------ Supplied information ------

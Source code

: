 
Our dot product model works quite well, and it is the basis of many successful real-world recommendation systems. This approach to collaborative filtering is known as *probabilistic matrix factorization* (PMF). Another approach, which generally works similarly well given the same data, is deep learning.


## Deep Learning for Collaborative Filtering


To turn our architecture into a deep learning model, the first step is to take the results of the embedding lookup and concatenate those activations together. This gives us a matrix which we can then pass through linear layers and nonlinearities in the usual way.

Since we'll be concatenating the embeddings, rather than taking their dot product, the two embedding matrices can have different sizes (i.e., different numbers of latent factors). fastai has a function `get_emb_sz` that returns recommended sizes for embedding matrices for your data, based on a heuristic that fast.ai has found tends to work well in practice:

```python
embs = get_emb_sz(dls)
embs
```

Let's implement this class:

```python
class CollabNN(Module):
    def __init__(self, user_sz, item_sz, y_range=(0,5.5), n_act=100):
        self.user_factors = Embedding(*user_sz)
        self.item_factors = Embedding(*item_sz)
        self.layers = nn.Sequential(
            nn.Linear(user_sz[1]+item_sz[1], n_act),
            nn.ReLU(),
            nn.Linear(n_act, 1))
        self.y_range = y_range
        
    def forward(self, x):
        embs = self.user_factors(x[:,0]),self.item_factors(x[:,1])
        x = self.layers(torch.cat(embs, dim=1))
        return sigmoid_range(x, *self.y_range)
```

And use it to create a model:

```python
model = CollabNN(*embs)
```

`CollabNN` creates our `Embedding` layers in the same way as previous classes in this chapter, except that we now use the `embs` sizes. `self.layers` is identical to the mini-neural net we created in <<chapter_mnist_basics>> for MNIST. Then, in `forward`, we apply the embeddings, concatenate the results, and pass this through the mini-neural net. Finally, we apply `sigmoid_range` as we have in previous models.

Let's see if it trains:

------

_Exercise_
Transcribe all of the data exactly, leaving no line out.

_Exercise output_
Source code

: 
Our dot product model works quite well, and it is the basis of many successful real-world recommendation systems. This approach to collaborative filtering is known as *probabilistic matrix factorization* (PMF). Another approach, which generally works similarly well given the same data, is deep learning.


## Deep Learning for Collaborative Filtering


To turn our architecture into a deep learning model, the first step is to take the results of the embedding lookup and concatenate those activations together. This gives us a matrix which we can then pass through linear layers and nonlinearities in the usual way.

Since we'll be concatenating the embeddings, rather than taking their dot product, the two embedding matrices can have different sizes (i.e., different numbers of latent factors). fastai has a function `get_emb_sz` that returns recommended sizes for embedding matrices for your data, based on a heuristic that fast.ai has found tends to work well in practice:

```python
embs = get_emb_sz(dls)
embs
```

Let's implement this class:

```python
class CollabNN(Module):
    def __init__(self, user_sz, item_sz, y_range=(0,5.5), n_act=100):
        self.user_factors = Embedding(*user_sz)
        self.item_factors = Embedding(*item_sz)
        self.layers = nn.Sequential(
            nn.Linear(user_sz[1]+item_sz[1], n_act),
            nn.ReLU(),
            nn.Linear(n_act, 1))
        self.y_range = y_range
        
    def forward(self, x):
        embs = self.user_factors(x[:,0]),self.item_factors(x[:,1])
        x = self.layers(torch.cat(embs, dim=1))
        return sigmoid_range(x, *self.y_range)
```

And use it to create a model:

```python
model = CollabNN(*embs)
```

`CollabNN` creates our `Embedding` layers in the same way as previous classes in this chapter, except that we now use the `embs` sizes. `self.layers` is identical to the mini-neural net we created in <<chapter_mnist_basics>> for MNIST. Then, in `forward`, we apply the embeddings, concatenate the results, and pass this through the mini-neural net. Finally, we apply `sigmoid_range` as we have in previous models.

Let's see if it trains:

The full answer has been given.